• [Task details]: Leave out the pictures and set down the rest of the listing below word for word.

• [Records for this task]:
+ + +
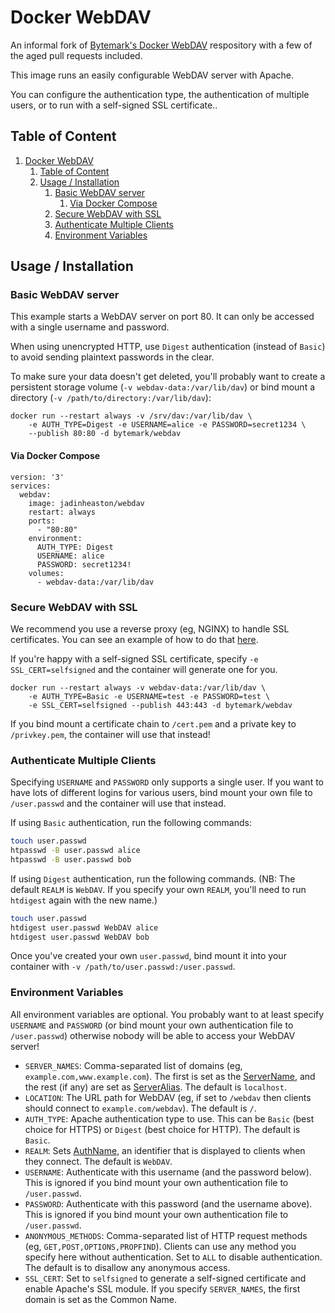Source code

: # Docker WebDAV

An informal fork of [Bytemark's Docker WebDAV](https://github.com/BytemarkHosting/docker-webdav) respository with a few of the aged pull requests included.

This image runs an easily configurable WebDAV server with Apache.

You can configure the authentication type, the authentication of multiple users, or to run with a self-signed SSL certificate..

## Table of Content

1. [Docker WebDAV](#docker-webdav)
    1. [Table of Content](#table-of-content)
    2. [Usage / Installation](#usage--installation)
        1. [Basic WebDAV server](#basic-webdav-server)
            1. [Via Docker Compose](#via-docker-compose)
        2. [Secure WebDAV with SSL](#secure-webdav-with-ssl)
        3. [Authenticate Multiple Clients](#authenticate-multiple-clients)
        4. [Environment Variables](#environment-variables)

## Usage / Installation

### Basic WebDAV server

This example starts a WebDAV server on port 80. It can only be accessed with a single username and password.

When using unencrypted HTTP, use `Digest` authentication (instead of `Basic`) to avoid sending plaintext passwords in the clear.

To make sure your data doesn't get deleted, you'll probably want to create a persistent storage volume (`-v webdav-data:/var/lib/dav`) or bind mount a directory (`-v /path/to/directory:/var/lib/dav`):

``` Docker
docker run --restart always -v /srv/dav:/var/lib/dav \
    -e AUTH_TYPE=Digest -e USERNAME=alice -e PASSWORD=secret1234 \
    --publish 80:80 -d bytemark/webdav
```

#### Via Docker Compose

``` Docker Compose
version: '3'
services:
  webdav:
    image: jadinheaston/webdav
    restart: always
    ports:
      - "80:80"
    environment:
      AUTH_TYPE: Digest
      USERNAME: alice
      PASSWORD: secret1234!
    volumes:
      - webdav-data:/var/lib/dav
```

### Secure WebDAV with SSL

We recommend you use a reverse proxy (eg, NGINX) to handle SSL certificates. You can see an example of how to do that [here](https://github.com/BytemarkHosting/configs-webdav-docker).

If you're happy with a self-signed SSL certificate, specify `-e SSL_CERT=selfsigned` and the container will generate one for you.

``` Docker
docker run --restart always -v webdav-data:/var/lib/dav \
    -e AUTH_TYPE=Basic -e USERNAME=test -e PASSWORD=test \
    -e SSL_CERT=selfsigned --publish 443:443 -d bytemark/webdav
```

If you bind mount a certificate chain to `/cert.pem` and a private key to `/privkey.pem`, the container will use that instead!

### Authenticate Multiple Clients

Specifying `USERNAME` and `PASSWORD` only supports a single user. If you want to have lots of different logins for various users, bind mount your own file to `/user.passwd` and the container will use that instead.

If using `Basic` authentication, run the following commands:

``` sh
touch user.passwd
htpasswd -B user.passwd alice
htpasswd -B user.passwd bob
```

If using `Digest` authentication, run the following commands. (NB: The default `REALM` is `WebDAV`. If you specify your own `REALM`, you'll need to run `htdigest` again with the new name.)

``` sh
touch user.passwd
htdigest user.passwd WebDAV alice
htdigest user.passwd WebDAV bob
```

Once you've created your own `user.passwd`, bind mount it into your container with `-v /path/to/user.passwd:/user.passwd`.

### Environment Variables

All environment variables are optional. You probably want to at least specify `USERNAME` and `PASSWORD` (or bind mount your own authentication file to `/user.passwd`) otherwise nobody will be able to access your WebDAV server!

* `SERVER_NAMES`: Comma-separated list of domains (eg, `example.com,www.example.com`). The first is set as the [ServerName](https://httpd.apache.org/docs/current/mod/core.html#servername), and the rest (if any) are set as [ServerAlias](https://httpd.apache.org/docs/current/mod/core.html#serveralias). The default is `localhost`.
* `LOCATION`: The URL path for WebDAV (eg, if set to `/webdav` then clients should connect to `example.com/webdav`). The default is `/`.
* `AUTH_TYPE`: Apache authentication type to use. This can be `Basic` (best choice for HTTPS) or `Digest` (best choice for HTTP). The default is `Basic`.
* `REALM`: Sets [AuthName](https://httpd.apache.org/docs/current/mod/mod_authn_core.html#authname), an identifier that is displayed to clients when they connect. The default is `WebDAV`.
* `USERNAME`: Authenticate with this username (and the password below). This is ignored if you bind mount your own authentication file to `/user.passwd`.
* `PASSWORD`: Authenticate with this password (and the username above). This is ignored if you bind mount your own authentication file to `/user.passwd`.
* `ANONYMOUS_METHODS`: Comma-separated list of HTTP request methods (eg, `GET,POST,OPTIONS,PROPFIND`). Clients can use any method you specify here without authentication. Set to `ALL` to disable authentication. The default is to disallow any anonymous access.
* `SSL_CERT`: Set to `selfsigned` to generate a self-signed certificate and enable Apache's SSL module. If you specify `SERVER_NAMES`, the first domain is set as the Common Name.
+ + +
• [Output of the exercise]:
Source code

: # Docker WebDAV

An informal fork of [Bytemark's Docker WebDAV](https://github.com/BytemarkHosting/docker-webdav) respository with a few of the aged pull requests included.

This image runs an easily configurable WebDAV server with Apache.

You can configure the authentication type, the authentication of multiple users, or to run with a self-signed SSL certificate..

## Table of Content

1. [Docker WebDAV](#docker-webdav)
    1. [Table of Content](#table-of-content)
    2. [Usage / Installation](#usage--installation)
        1. [Basic WebDAV server](#basic-webdav-server)
            1. [Via Docker Compose](#via-docker-compose)
        2. [Secure WebDAV with SSL](#secure-webdav-with-ssl)
        3. [Authenticate Multiple Clients](#authenticate-multiple-clients)
        4. [Environment Variables](#environment-variables)

## Usage / Installation

### Basic WebDAV server

This example starts a WebDAV server on port 80. It can only be accessed with a single username and password.

When using unencrypted HTTP, use `Digest` authentication (instead of `Basic`) to avoid sending plaintext passwords in the clear.

To make sure your data doesn't get deleted, you'll probably want to create a persistent storage volume (`-v webdav-data:/var/lib/dav`) or bind mount a directory (`-v /path/to/directory:/var/lib/dav`):

``` Docker
docker run --restart always -v /srv/dav:/var/lib/dav \
    -e AUTH_TYPE=Digest -e USERNAME=alice -e PASSWORD=secret1234 \
    --publish 80:80 -d bytemark/webdav
```

#### Via Docker Compose

``` Docker Compose
version: '3'
services:
  webdav:
    image: jadinheaston/webdav
    restart: always
    ports:
      - "80:80"
    environment:
      AUTH_TYPE: Digest
      USERNAME: alice
      PASSWORD: secret1234!
    volumes:
      - webdav-data:/var/lib/dav
```

### Secure WebDAV with SSL

We recommend you use a reverse proxy (eg, NGINX) to handle SSL certificates. You can see an example of how to do that [here](https://github.com/BytemarkHosting/configs-webdav-docker).

If you're happy with a self-signed SSL certificate, specify `-e SSL_CERT=selfsigned` and the container will generate one for you.

``` Docker
docker run --restart always -v webdav-data:/var/lib/dav \
    -e AUTH_TYPE=Basic -e USERNAME=test -e PASSWORD=test \
    -e SSL_CERT=selfsigned --publish 443:443 -d bytemark/webdav
```

If you bind mount a certificate chain to `/cert.pem` and a private key to `/privkey.pem`, the container will use that instead!

### Authenticate Multiple Clients

Specifying `USERNAME` and `PASSWORD` only supports a single user. If you want to have lots of different logins for various users, bind mount your own file to `/user.passwd` and the container will use that instead.

If using `Basic` authentication, run the following commands:

``` sh
touch user.passwd
htpasswd -B user.passwd alice
htpasswd -B user.passwd bob
```

If using `Digest` authentication, run the following commands. (NB: The default `REALM` is `WebDAV`. If you specify your own `REALM`, you'll need to run `htdigest` again with the new name.)

``` sh
touch user.passwd
htdigest user.passwd WebDAV alice
htdigest user.passwd WebDAV bob
```

Once you've created your own `user.passwd`, bind mount it into your container with `-v /path/to/user.passwd:/user.passwd`.

### Environment Variables

All environment variables are optional. You probably want to at least specify `USERNAME` and `PASSWORD` (or bind mount your own authentication file to `/user.passwd`) otherwise nobody will be able to access your WebDAV server!

* `SERVER_NAMES`: Comma-separated list of domains (eg, `example.com,www.example.com`). The first is set as the [ServerName](https://httpd.apache.org/docs/current/mod/core.html#servername), and the rest (if any) are set as [ServerAlias](https://httpd.apache.org/docs/current/mod/core.html#serveralias). The default is `localhost`.
* `LOCATION`: The URL path for WebDAV (eg, if set to `/webdav` then clients should connect to `example.com/webdav`). The default is `/`.
* `AUTH_TYPE`: Apache authentication type to use. This can be `Basic` (best choice for HTTPS) or `Digest` (best choice for HTTP). The default is `Basic`.
* `REALM`: Sets [AuthName](https://httpd.apache.org/docs/current/mod/mod_authn_core.html#authname), an identifier that is displayed to clients when they connect. The default is `WebDAV`.
* `USERNAME`: Authenticate with this username (and the password below). This is ignored if you bind mount your own authentication file to `/user.passwd`.
* `PASSWORD`: Authenticate with this password (and the username above). This is ignored if you bind mount your own authentication file to `/user.passwd`.
* `ANONYMOUS_METHODS`: Comma-separated list of HTTP request methods (eg, `GET,POST,OPTIONS,PROPFIND`). Clients can use any method you specify here without authentication. Set to `ALL` to disable authentication. The default is to disallow any anonymous access.
* `SSL_CERT`: Set to `selfsigned` to generate a self-signed certificate and enable Apache's SSL module. If you specify `SERVER_NAMES`, the first domain is set as the Common Name.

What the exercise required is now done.